[Start of section]
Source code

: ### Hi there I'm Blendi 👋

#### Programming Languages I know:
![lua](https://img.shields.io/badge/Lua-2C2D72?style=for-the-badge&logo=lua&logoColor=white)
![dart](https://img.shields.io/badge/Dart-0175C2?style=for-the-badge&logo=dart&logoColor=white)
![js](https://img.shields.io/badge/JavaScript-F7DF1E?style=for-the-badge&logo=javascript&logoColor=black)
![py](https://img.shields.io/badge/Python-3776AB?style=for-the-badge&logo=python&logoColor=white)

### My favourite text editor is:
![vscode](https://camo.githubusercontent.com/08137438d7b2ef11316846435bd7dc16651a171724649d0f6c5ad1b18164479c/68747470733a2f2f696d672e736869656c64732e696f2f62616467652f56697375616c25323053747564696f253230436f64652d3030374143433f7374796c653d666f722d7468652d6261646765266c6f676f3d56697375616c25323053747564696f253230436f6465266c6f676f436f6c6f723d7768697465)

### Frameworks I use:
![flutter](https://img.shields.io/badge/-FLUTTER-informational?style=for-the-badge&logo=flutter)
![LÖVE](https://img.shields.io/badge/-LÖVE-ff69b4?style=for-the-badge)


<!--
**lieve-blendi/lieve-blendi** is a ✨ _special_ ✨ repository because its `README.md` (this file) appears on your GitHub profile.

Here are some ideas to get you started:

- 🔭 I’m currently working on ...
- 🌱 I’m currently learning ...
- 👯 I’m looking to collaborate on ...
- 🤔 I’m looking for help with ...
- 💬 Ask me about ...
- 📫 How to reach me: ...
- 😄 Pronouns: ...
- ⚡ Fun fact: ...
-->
[End of section]
**PROBLEM STATEMENT:** Could you set down each entry above word for word?

**THE COMPLETED TASK:**
Source code

: ### Hi there I'm Blendi 👋

#### Programming Languages I know:
![lua](https://img.shields.io/badge/Lua-2C2D72?style=for-the-badge&logo=lua&logoColor=white)
![dart](https://img.shields.io/badge/Dart-0175C2?style=for-the-badge&logo=dart&logoColor=white)
![js](https://img.shields.io/badge/JavaScript-F7DF1E?style=for-the-badge&logo=javascript&logoColor=black)
![py](https://img.shields.io/badge/Python-3776AB?style=for-the-badge&logo=python&logoColor=white)

### My favourite text editor is:
![vscode](https://camo.githubusercontent.com/08137438d7b2ef11316846435bd7dc16651a171724649d0f6c5ad1b18164479c/68747470733a2f2f696d672e736869656c64732e696f2f62616467652f56697375616c25323053747564696f253230436f64652d3030374143433f7374796c653d666f722d7468652d6261646765266c6f676f3d56697375616c25323053747564696f253230436f6465266c6f676f436f6c6f723d7768697465)

### Frameworks I use:
![flutter](https://img.shields.io/badge/-FLUTTER-informational?style=for-the-badge&logo=flutter)
![LÖVE](https://img.shields.io/badge/-LÖVE-ff69b4?style=for-the-badge)


<!--
**lieve-blendi/lieve-blendi** is a ✨ _special_ ✨ repository because its `README.md` (this file) appears on your GitHub profile.

Here are some ideas to get you started:

- 🔭 I’m currently working on ...
- 🌱 I’m currently learning ...
- 👯 I’m looking to collaborate on ...
- 🤔 I’m looking for help with ...
- 💬 Ask me about ...
- 📫 How to reach me: ...
- 😄 Pronouns: ...
- ⚡ Fun fact: ...
-->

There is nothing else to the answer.